We are now ready to prove Proposition 3.1 which states the existence of positive Lyapunov exponent of the linear dynamical system.

Proof of Proposition 3.1.

It suffices to show that for almost every $\omega\in\Omega$ there exist some $x_{0}\in\mathbb{R}^{d}$ , $\epsilon>0$ , and $T>0$ , such that $x_{t}=\Phi(t,\omega)x_{0}$ satisfies $\left\|x_{t}\right\|\geq e^{\epsilon t}$ for any $t>T$ . Let $x_{0}$ be an eigenvector corresponding to a negative eigenvalue of $H$ . Then it holds that $f^{H}(x_{0})<0$ . Consider a fixed $m\geq d$ . For any $k\in\mathbb{N}$ , set $I_{k}=1$ if $\{1,2,\dots,d\}=\{i_{km},i_{km+1},\dots,i_{km+m-1}\}$ and $I_{k}=0$ otherwise. We can see that the random variables, $I_{0},I_{1},I_{2},\dots$ , are independent and identically distributed with $\mathbb{E}I_{0}=\mathbb{P}(I_{0}=1)\in(0,1)$ . By Proposition 4.1, we obtain that

f^{H}(x_{(k+1)m})\leq\begin{cases}(1+c)f^{H}(x_{km}),&\text{if }I_{k}=1,\\ f^{H}(x_{km}),&\text{if }I_{k}=0,\end{cases}

where $c$ is the constant from Proposition 4.1. Therefore,

\frac{\lambda_{\min}(H)}{2}\left\|x_{km}\right\|^{2}\leq f^{H}(x_{km})\leq(1+c)^{\sum_{j=0}^{k-1}I_{j}}f^{H}(x_{0}),

which implies that

(4.6)

\left\|x_{km}\right\|\geq\left(\frac{2f^{H}(x_{0})}{\lambda_{\min}(H)}\right)^{1/2}\cdot(1+c)^{\frac{1}{2}\sum_{j=0}^{k-1}I_{j}}.

Note that $\mathbb{E}|I_{0}|=\mathbb{E}I_{0}<\infty$ . The strong law of large number suggests that for almost every $\omega\in\Omega$ , there exists some $K$ , such that for all $k\geq K$

(4.7)

\sum_{j=0}^{k-1}I_{j}\geq\frac{\mathbb{E}I_{0}}{2}k.

Combining (4.6) and (4.7), we arrive at

\left\|x_{km}\right\|\geq\left(\frac{2f^{H}(x_{0})}{\lambda_{\min}(H)}\right)^{1/2}\cdot(1+c)^{\frac{\mathbb{E}I_{0}}{4m}\cdot km}.

Noticing that $(1+c)^{\frac{\mathbb{E}I_{0}}{4m}}$ is greater than $1$ , $\left\|x_{km}\right\|$ grows exponentially in $km$ and we complete the proof. ∎

4.2. Finite block analysis

In this subsection, we study the behavior of the nonlinear dynamical system near a strict saddle point of $f$ , which without loss of generality can be assumed to be $x^{*}=0$ . As mentioned above, in a small neighborhood of $x^{*}$ , while it is not possible to control the difference between nonlinear and linear systems for infinite time, the nonlinear system can be approximated by the linear system during a finite time horizon.
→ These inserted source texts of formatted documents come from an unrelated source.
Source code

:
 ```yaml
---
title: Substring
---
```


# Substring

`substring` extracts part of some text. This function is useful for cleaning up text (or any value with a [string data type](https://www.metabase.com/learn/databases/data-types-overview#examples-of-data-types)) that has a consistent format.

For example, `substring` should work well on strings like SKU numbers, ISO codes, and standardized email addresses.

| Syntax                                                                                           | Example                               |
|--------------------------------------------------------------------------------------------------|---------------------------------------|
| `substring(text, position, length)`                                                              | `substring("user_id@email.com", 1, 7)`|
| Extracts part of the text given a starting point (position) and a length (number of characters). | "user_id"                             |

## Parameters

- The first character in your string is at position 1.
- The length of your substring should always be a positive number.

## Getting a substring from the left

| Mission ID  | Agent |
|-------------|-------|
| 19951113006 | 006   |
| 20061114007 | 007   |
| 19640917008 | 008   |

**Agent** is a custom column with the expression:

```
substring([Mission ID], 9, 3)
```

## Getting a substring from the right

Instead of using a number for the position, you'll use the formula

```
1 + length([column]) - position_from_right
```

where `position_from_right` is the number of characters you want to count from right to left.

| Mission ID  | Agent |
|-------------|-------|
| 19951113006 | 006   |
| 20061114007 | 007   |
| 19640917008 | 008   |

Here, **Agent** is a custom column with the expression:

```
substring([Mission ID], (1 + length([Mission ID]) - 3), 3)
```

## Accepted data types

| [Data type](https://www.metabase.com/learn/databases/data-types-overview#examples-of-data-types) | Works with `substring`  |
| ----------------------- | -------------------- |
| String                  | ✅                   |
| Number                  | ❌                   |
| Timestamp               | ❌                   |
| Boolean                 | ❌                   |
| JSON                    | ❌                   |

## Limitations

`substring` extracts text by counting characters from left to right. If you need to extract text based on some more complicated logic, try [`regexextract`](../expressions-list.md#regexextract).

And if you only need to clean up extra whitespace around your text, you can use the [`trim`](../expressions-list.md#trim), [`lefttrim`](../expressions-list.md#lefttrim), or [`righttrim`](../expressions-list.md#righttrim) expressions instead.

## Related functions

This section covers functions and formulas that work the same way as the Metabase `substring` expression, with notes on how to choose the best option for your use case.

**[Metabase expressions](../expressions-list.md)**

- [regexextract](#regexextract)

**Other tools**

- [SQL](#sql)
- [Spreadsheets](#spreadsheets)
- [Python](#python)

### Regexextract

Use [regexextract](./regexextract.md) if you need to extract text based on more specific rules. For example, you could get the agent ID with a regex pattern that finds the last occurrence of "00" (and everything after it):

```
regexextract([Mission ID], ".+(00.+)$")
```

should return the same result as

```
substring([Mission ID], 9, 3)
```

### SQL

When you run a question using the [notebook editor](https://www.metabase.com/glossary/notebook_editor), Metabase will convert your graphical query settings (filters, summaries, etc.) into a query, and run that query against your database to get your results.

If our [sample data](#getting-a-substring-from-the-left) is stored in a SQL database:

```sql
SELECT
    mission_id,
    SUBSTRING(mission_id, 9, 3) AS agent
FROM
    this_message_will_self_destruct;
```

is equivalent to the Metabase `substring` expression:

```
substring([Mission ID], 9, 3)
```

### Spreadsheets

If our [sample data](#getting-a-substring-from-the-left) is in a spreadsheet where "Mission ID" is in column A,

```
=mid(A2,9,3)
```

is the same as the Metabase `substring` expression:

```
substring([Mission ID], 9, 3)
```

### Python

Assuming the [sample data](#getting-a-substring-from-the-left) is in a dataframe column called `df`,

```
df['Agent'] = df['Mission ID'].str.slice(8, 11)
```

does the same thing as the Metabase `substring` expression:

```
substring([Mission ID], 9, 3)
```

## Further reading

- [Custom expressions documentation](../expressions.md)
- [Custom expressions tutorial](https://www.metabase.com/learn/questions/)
The main conclusion of this subsection is the following theorem which states that after a finite time interval with length $T$ , the distance of the iterate from $x^{*}=0$ will be amplified exponentially with high probability.

Theorem 4.4.

Suppose that Assumptions 1, 2, and 3 hold and that $0<\alpha_{\min}<\alpha_{\max}<1/M$ . There exists $\epsilon_{*}\in(0,1/6)$ such that for any $\epsilon\in(0,\epsilon_{*})$ , we have $T_{*}=T_{*}(\epsilon)\in\mathbb{N}_{+}$ that for any $T\in\mathbb{N}_{+}$ with $T\geq T_{*}$ and any $t\in\mathbb{N}$ , conditioned on $\mathcal{F}_{t-1}$ , with probability at least $1-4\epsilon$ , it holds for all $x_{t}\in V$ that

(4.8)

\left\|x_{t+T}\right\|\geq\exp\biggl{(}\frac{6\epsilon}{1-6\epsilon}\bigl{\lvert}\log(1-M\alpha_{\max})\bigr{\rvert}\,T\biggr{)}\left\|x_{t}\right\|,

where $V$ is a neighborhood of $x^{*}=0$ , depending on $\epsilon$ , $T$ , and $f$ near $x^{*}$ .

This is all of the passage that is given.